DIRECTIONS: Nothing but an exact reprint of the records is to be returned.

INFORMATION PROVIDED:
○ ○ ○

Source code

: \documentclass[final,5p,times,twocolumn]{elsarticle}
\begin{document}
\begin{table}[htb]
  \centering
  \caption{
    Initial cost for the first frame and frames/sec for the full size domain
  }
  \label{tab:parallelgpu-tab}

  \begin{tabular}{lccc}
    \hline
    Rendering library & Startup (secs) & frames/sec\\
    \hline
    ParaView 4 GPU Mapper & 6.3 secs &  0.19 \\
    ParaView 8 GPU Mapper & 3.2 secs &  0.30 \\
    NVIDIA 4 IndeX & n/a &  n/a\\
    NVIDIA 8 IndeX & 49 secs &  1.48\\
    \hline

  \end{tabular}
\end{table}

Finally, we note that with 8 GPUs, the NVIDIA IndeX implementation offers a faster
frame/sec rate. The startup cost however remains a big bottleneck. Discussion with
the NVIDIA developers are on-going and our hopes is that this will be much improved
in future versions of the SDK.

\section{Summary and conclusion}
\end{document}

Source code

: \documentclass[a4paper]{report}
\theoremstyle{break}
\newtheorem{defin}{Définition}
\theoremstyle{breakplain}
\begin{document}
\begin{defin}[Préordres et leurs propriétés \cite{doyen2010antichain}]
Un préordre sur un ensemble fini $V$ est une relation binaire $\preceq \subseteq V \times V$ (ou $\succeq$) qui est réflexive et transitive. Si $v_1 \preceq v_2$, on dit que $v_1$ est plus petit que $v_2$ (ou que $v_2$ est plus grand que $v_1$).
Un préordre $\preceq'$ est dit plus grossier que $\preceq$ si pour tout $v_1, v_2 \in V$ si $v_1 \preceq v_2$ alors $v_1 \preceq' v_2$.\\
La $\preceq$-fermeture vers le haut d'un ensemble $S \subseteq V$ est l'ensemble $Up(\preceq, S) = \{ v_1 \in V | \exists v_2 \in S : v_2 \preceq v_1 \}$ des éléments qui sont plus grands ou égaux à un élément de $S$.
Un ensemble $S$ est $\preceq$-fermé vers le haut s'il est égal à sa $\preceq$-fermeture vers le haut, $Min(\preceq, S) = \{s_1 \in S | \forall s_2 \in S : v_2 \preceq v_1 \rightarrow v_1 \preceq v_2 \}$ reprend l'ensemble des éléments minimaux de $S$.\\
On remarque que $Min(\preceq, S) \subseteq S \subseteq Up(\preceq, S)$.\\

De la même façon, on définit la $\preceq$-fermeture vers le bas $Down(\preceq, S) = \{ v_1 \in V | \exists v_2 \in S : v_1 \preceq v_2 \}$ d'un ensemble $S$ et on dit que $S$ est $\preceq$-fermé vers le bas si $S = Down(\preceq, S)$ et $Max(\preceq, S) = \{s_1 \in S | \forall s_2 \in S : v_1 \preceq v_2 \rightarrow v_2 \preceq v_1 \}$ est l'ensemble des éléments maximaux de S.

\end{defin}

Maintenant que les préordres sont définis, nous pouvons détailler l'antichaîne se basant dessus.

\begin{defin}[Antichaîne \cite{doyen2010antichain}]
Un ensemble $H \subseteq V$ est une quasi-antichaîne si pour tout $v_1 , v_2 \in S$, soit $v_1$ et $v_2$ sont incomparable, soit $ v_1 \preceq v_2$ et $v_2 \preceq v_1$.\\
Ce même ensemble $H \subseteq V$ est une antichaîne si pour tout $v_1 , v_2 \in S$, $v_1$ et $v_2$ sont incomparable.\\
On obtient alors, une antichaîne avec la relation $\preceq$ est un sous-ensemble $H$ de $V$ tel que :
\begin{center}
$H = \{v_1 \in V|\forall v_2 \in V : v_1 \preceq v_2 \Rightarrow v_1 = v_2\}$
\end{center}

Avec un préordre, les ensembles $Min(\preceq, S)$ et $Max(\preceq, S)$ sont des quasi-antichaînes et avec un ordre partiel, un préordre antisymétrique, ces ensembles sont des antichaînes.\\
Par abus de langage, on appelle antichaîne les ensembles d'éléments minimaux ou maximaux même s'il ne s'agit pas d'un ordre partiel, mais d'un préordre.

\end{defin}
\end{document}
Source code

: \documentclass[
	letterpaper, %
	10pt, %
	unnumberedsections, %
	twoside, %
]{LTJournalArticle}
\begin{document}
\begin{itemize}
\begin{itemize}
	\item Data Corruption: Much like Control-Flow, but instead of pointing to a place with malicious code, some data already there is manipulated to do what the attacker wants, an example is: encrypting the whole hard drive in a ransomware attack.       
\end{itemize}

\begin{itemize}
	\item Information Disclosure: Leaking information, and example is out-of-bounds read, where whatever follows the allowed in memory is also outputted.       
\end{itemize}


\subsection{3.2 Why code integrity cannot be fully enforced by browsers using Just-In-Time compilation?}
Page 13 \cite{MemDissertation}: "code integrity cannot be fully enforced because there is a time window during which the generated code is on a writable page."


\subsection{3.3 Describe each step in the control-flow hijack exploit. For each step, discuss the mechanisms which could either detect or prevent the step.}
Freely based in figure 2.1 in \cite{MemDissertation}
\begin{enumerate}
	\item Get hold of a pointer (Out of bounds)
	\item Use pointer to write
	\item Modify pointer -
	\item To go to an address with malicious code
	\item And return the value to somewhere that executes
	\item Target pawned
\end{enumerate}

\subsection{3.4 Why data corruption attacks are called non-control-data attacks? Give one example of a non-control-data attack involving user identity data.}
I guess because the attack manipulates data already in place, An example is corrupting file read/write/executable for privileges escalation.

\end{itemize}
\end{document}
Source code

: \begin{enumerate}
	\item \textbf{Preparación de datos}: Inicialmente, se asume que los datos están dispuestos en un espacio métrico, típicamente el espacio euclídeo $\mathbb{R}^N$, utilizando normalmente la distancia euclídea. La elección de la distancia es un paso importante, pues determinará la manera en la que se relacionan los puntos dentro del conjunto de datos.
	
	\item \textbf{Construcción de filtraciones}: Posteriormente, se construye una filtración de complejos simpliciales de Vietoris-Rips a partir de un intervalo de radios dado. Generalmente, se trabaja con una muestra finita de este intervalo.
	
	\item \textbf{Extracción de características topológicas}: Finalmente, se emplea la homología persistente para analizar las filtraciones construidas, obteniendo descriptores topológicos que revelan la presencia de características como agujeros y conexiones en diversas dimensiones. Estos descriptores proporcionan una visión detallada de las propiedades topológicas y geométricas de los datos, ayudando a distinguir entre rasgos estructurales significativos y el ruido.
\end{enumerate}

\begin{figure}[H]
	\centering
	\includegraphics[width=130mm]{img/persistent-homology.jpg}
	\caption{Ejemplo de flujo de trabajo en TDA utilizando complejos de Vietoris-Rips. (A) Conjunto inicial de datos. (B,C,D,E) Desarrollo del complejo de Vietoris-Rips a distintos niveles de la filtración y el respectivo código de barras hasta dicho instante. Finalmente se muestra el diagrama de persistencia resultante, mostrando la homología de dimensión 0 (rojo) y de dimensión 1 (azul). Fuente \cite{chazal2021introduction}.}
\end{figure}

○ ○ ○

WRITTEN RESPONSE:
Source code

: \documentclass[final,5p,times,twocolumn]{elsarticle}
\begin{document}
\begin{table}[htb]
  \centering
  \caption{
    Initial cost for the first frame and frames/sec for the full size domain
  }
  \label{tab:parallelgpu-tab}

  \begin{tabular}{lccc}
    \hline
    Rendering library & Startup (secs) & frames/sec\\
    \hline
    ParaView 4 GPU Mapper & 6.3 secs &  0.19 \\
    ParaView 8 GPU Mapper & 3.2 secs &  0.30 \\
    NVIDIA 4 IndeX & n/a &  n/a\\
    NVIDIA 8 IndeX & 49 secs &  1.48\\
    \hline

  \end{tabular}
\end{table}

Finally, we note that with 8 GPUs, the NVIDIA IndeX implementation offers a faster
frame/sec rate. The startup cost however remains a big bottleneck. Discussion with
the NVIDIA developers are on-going and our hopes is that this will be much improved
in future versions of the SDK.

\section{Summary and conclusion}
\end{document}

Source code

: \documentclass[a4paper]{report}
\theoremstyle{break}
\newtheorem{defin}{Définition}
\theoremstyle{breakplain}
\begin{document}
\begin{defin}[Préordres et leurs propriétés \cite{doyen2010antichain}]
Un préordre sur un ensemble fini $V$ est une relation binaire $\preceq \subseteq V \times V$ (ou $\succeq$) qui est réflexive et transitive. Si $v_1 \preceq v_2$, on dit que $v_1$ est plus petit que $v_2$ (ou que $v_2$ est plus grand que $v_1$).
Un préordre $\preceq'$ est dit plus grossier que $\preceq$ si pour tout $v_1, v_2 \in V$ si $v_1 \preceq v_2$ alors $v_1 \preceq' v_2$.\\
La $\preceq$-fermeture vers le haut d'un ensemble $S \subseteq V$ est l'ensemble $Up(\preceq, S) = \{ v_1 \in V | \exists v_2 \in S : v_2 \preceq v_1 \}$ des éléments qui sont plus grands ou égaux à un élément de $S$.
Un ensemble $S$ est $\preceq$-fermé vers le haut s'il est égal à sa $\preceq$-fermeture vers le haut, $Min(\preceq, S) = \{s_1 \in S | \forall s_2 \in S : v_2 \preceq v_1 \rightarrow v_1 \preceq v_2 \}$ reprend l'ensemble des éléments minimaux de $S$.\\
On remarque que $Min(\preceq, S) \subseteq S \subseteq Up(\preceq, S)$.\\

De la même façon, on définit la $\preceq$-fermeture vers le bas $Down(\preceq, S) = \{ v_1 \in V | \exists v_2 \in S : v_1 \preceq v_2 \}$ d'un ensemble $S$ et on dit que $S$ est $\preceq$-fermé vers le bas si $S = Down(\preceq, S)$ et $Max(\preceq, S) = \{s_1 \in S | \forall s_2 \in S : v_1 \preceq v_2 \rightarrow v_2 \preceq v_1 \}$ est l'ensemble des éléments maximaux de S.

\end{defin}

Maintenant que les préordres sont définis, nous pouvons détailler l'antichaîne se basant dessus.

\begin{defin}[Antichaîne \cite{doyen2010antichain}]
Un ensemble $H \subseteq V$ est une quasi-antichaîne si pour tout $v_1 , v_2 \in S$, soit $v_1$ et $v_2$ sont incomparable, soit $ v_1 \preceq v_2$ et $v_2 \preceq v_1$.\\
Ce même ensemble $H \subseteq V$ est une antichaîne si pour tout $v_1 , v_2 \in S$, $v_1$ et $v_2$ sont incomparable.\\
On obtient alors, une antichaîne avec la relation $\preceq$ est un sous-ensemble $H$ de $V$ tel que :
\begin{center}
$H = \{v_1 \in V|\forall v_2 \in V : v_1 \preceq v_2 \Rightarrow v_1 = v_2\}$
\end{center}

Avec un préordre, les ensembles $Min(\preceq, S)$ et $Max(\preceq, S)$ sont des quasi-antichaînes et avec un ordre partiel, un préordre antisymétrique, ces ensembles sont des antichaînes.\\
Par abus de langage, on appelle antichaîne les ensembles d'éléments minimaux ou maximaux même s'il ne s'agit pas d'un ordre partiel, mais d'un préordre.

\end{defin}
\end{document}
Source code

: \documentclass[
	letterpaper, %
	10pt, %
	unnumberedsections, %
	twoside, %
]{LTJournalArticle}
\begin{document}
\begin{itemize}
\begin{itemize}
	\item Data Corruption: Much like Control-Flow, but instead of pointing to a place with malicious code, some data already there is manipulated to do what the attacker wants, an example is: encrypting the whole hard drive in a ransomware attack.       
\end{itemize}

\begin{itemize}
	\item Information Disclosure: Leaking information, and example is out-of-bounds read, where whatever follows the allowed in memory is also outputted.       
\end{itemize}


\subsection{3.2 Why code integrity cannot be fully enforced by browsers using Just-In-Time compilation?}
Page 13 \cite{MemDissertation}: "code integrity cannot be fully enforced because there is a time window during which the generated code is on a writable page."


\subsection{3.3 Describe each step in the control-flow hijack exploit. For each step, discuss the mechanisms which could either detect or prevent the step.}
Freely based in figure 2.1 in \cite{MemDissertation}
\begin{enumerate}
	\item Get hold of a pointer (Out of bounds)
	\item Use pointer to write
	\item Modify pointer -
	\item To go to an address with malicious code
	\item And return the value to somewhere that executes
	\item Target pawned
\end{enumerate}

\subsection{3.4 Why data corruption attacks are called non-control-data attacks? Give one example of a non-control-data attack involving user identity data.}
I guess because the attack manipulates data already in place, An example is corrupting file read/write/executable for privileges escalation.

\end{itemize}
\end{document}
Source code

: \begin{enumerate}
	\item \textbf{Preparación de datos}: Inicialmente, se asume que los datos están dispuestos en un espacio métrico, típicamente el espacio euclídeo $\mathbb{R}^N$, utilizando normalmente la distancia euclídea. La elección de la distancia es un paso importante, pues determinará la manera en la que se relacionan los puntos dentro del conjunto de datos.
	
	\item \textbf{Construcción de filtraciones}: Posteriormente, se construye una filtración de complejos simpliciales de Vietoris-Rips a partir de un intervalo de radios dado. Generalmente, se trabaja con una muestra finita de este intervalo.
	
	\item \textbf{Extracción de características topológicas}: Finalmente, se emplea la homología persistente para analizar las filtraciones construidas, obteniendo descriptores topológicos que revelan la presencia de características como agujeros y conexiones en diversas dimensiones. Estos descriptores proporcionan una visión detallada de las propiedades topológicas y geométricas de los datos, ayudando a distinguir entre rasgos estructurales significativos y el ruido.
\end{enumerate}

\begin{figure}[H]
	\centering
	\includegraphics[width=130mm]{img/persistent-homology.jpg}
	\caption{Ejemplo de flujo de trabajo en TDA utilizando complejos de Vietoris-Rips. (A) Conjunto inicial de datos. (B,C,D,E) Desarrollo del complejo de Vietoris-Rips a distintos niveles de la filtración y el respectivo código de barras hasta dicho instante. Finalmente se muestra el diagrama de persistencia resultante, mostrando la homología de dimensión 0 (rojo) y de dimensión 1 (azul). Fuente \cite{chazal2021introduction}.}
\end{figure}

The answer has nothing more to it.